● **What the task asks**
Return the tail of the records exactly, starting from the line containing "### When to Use" and ending with the final line.

[Records from a data collection]

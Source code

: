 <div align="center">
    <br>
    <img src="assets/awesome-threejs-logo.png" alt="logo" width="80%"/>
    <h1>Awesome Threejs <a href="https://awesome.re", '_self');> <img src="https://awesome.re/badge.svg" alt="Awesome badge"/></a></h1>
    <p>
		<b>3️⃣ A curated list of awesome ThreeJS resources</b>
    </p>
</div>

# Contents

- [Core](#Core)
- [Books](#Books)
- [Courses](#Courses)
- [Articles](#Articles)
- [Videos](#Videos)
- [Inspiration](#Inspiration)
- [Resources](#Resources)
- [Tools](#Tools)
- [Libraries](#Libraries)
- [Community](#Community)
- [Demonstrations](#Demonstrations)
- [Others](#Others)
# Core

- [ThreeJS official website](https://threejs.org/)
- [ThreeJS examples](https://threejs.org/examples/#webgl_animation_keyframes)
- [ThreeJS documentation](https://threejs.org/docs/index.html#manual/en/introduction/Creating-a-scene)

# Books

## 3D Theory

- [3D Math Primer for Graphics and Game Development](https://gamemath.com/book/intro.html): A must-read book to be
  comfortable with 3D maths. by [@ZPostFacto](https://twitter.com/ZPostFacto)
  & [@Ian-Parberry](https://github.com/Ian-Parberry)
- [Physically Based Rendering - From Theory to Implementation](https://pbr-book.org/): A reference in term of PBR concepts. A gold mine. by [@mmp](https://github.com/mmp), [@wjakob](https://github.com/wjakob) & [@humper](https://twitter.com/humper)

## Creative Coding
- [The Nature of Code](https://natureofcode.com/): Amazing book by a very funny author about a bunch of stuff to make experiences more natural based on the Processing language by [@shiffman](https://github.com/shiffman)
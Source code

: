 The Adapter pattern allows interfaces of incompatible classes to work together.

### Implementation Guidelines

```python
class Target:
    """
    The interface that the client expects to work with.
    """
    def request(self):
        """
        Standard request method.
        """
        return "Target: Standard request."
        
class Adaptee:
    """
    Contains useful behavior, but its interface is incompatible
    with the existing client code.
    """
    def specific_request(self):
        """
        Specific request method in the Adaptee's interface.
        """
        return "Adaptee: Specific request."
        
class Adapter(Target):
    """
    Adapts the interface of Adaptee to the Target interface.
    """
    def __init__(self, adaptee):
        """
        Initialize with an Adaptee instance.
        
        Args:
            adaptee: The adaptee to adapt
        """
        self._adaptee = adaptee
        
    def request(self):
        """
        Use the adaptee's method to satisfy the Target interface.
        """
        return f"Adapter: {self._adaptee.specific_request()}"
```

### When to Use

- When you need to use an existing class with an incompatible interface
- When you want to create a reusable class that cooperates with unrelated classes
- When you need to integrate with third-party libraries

● **Result of this task**
### When to Use

- When you need to use an existing class with an incompatible interface
- When you want to create a reusable class that cooperates with unrelated classes
- When you need to integrate with third-party libraries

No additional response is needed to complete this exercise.